WORK TASK. Select all lines in the records that include "quyền".

DATA SUPPLIED.
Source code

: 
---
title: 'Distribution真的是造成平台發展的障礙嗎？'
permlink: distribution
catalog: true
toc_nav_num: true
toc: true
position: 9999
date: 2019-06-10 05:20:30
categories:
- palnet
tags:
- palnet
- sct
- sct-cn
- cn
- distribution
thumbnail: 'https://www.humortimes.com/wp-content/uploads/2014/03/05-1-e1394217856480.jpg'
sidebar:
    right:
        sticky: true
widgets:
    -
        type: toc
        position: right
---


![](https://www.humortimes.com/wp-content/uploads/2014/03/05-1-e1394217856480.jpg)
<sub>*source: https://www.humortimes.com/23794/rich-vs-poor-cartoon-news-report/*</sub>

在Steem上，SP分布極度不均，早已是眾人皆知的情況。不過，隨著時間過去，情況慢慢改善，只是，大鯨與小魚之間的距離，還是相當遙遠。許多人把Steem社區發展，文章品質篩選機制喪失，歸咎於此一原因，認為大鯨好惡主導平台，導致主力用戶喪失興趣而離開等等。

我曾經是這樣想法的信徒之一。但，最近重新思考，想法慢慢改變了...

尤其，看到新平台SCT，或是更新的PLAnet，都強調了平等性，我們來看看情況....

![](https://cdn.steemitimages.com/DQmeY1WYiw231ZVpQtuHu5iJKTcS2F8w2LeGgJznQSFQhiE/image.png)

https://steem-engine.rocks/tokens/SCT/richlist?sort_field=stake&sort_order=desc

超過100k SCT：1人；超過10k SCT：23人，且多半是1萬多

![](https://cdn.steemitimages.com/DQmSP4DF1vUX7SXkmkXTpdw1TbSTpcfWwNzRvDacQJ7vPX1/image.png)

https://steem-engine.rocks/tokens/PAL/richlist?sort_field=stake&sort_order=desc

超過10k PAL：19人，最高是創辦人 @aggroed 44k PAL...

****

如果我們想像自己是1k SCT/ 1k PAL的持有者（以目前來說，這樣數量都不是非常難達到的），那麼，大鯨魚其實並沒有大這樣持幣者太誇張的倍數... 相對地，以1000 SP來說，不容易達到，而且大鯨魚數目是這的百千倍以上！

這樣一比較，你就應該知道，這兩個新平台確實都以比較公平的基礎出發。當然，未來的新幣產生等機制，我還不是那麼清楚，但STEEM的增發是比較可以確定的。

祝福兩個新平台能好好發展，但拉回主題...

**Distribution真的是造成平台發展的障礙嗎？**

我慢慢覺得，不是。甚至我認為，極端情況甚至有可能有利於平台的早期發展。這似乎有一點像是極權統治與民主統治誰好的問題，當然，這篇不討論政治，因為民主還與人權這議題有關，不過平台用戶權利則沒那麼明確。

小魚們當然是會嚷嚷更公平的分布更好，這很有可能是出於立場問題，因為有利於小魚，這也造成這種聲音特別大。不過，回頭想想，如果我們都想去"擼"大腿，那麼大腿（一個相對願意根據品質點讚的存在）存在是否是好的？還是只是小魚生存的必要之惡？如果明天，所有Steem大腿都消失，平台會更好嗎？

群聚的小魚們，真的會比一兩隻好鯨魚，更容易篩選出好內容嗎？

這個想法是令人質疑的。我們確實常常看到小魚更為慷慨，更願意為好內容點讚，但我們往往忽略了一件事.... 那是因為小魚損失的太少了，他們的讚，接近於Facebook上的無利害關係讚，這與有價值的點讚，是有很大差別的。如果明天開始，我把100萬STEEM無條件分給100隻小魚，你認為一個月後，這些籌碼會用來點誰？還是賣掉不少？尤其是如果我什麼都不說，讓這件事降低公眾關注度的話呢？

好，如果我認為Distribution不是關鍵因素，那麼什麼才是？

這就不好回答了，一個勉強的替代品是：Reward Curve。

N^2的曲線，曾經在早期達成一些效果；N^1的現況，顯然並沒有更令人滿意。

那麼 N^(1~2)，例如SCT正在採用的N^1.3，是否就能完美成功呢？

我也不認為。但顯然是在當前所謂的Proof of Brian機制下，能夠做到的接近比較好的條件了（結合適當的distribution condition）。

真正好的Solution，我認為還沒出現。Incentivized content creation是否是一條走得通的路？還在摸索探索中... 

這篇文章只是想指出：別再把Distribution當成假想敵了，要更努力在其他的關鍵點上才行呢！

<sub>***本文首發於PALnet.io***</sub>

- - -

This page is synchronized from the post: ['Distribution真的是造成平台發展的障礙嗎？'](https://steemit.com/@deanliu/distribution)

...

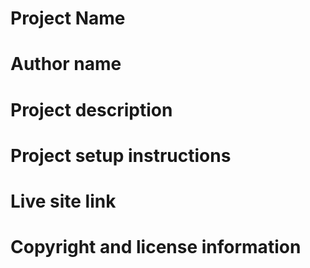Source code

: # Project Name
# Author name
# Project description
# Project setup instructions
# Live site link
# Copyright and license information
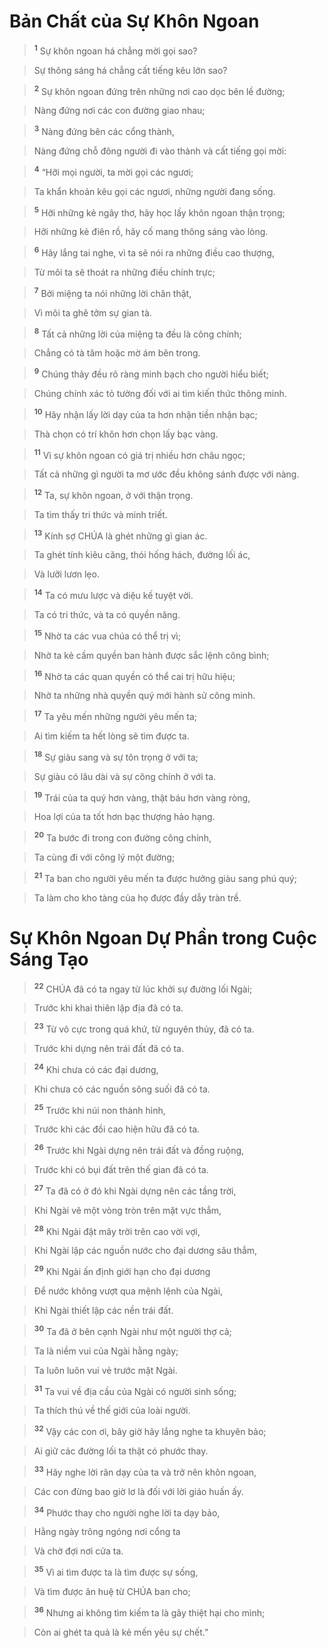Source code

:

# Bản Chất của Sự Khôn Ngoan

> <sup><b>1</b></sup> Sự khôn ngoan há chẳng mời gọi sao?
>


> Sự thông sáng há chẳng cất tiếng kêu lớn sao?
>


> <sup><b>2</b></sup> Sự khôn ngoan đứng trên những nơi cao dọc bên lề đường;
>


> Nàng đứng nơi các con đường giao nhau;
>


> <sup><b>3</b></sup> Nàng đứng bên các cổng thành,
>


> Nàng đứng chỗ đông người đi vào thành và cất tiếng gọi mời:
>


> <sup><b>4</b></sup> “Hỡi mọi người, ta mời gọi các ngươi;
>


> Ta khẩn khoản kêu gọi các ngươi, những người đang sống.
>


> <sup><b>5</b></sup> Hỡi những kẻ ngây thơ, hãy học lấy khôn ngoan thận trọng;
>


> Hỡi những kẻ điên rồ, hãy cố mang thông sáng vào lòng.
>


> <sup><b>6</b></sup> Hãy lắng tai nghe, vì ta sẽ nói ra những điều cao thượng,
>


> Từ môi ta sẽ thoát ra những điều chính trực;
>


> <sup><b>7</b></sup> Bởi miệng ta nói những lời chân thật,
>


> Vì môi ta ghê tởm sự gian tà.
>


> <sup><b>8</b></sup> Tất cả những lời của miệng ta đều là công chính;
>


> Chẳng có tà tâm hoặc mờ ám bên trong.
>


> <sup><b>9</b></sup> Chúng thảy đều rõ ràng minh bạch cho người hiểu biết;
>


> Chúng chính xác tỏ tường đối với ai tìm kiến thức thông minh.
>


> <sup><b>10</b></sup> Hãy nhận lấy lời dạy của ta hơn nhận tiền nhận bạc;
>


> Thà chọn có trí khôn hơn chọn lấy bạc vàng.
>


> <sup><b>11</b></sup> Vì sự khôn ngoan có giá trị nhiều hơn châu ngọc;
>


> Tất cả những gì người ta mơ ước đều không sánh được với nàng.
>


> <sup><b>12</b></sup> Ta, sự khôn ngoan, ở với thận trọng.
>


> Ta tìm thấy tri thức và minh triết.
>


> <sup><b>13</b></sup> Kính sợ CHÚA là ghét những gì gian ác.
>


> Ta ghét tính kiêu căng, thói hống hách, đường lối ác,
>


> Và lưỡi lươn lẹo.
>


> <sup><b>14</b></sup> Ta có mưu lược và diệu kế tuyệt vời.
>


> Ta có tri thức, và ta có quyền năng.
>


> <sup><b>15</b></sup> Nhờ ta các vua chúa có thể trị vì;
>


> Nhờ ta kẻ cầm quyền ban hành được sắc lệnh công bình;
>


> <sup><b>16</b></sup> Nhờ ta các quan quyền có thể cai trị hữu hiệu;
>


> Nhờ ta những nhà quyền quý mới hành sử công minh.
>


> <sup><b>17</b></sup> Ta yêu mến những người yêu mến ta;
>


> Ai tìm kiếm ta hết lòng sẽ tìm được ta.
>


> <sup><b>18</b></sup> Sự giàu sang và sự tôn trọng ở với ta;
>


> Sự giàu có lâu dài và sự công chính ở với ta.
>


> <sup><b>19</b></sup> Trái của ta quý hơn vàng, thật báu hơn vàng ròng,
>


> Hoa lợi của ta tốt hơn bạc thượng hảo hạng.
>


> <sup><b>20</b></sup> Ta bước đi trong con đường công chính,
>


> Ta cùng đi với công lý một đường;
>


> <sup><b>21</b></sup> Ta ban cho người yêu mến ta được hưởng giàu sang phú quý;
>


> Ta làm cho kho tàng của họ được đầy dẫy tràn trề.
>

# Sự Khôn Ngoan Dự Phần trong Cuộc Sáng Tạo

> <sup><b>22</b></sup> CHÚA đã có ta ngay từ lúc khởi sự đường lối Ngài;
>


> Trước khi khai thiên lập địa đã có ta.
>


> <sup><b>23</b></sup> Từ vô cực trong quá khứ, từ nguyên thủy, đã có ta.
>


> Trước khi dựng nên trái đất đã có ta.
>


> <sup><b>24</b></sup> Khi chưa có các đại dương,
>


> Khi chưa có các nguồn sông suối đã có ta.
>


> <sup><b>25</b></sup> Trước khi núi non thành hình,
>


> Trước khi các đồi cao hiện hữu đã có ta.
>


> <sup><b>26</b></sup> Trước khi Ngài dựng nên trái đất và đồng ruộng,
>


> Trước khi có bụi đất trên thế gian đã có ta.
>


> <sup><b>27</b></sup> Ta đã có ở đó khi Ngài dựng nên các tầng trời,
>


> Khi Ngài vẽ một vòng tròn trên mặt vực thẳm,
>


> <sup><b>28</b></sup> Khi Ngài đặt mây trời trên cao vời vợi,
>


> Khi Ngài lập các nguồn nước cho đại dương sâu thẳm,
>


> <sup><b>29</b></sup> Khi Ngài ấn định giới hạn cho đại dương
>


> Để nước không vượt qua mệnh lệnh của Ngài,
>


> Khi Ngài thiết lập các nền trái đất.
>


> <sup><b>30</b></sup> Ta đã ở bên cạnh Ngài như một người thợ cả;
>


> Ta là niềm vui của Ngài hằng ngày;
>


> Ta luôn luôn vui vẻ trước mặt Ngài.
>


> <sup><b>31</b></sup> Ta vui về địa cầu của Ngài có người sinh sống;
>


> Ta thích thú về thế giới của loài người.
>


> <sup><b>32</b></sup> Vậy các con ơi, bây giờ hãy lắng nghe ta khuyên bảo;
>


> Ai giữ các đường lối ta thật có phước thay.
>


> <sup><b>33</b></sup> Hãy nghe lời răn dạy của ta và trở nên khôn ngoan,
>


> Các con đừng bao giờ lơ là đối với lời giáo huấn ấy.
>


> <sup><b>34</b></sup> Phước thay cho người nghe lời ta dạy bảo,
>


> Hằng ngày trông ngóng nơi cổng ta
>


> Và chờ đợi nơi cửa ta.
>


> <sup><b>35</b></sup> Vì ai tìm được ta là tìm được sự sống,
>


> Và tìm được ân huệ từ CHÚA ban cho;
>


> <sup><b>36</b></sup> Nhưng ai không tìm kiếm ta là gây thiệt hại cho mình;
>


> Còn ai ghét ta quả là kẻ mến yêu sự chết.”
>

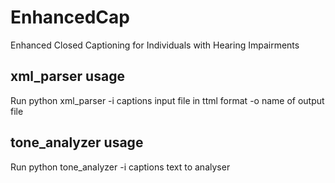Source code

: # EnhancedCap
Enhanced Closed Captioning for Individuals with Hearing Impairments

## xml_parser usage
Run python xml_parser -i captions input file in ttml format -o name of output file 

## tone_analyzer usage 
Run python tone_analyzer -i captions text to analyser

RESPONSE AREA.
> Ta có tri thức, và ta có quyền năng.
> Nhờ ta kẻ cầm quyền ban hành được sắc lệnh công bình;
> <sup><b>16</b></sup> Nhờ ta các quan quyền có thể cai trị hữu hiệu;
> Nhờ ta những nhà quyền quý mới hành sử công minh.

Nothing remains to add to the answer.